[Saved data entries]
-- -- --

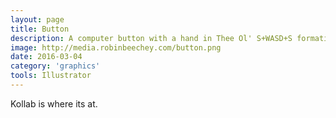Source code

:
 ```yaml
---
layout: page
title: Button
description: A computer button with a hand in Thee Ol' S+WASD+S formation
image: http://media.robinbeechey.com/button.png
date: 2016-03-04
category: 'graphics'
tools: Illustrator
---
```


Kollab is where its at.
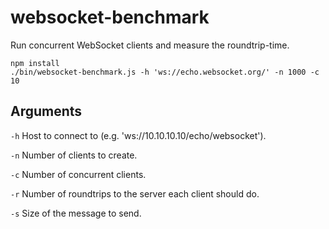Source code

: websocket-benchmark
=========

Run concurrent WebSocket clients and measure the roundtrip-time.

```
npm install
./bin/websocket-benchmark.js -h 'ws://echo.websocket.org/' -n 1000 -c 10
```

Arguments
---------
`-h` Host to connect to (e.g. 'ws://10.10.10.10/echo/websocket').

`-n` Number of clients to create.

`-c` Number of concurrent clients.

`-r` Number of roundtrips to the server each client should do.

`-s` Size of the message to send.
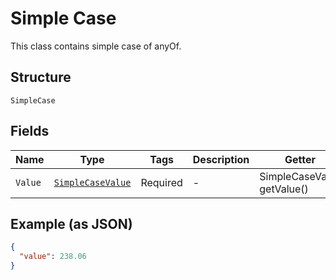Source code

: 
# Simple Case

This class contains simple case of anyOf.

## Structure

`SimpleCase`

## Fields

| Name | Type | Tags | Description | Getter | Setter |
|  --- | --- | --- | --- | --- | --- |
| `Value` | [`SimpleCaseValue`]($m/SimpleCaseValue) | Required | - | SimpleCaseValue getValue() | setValue(SimpleCaseValue value) |

## Example (as JSON)

```json
{
  "value": 238.06
}
```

-- -- --

• **The problem**:
Only lines containing the string "concurrent" are needed. Pull each of them out of the records above.

• **Exercise response**:
Run concurrent WebSocket clients and measure the roundtrip-time.
`-c` Number of concurrent clients.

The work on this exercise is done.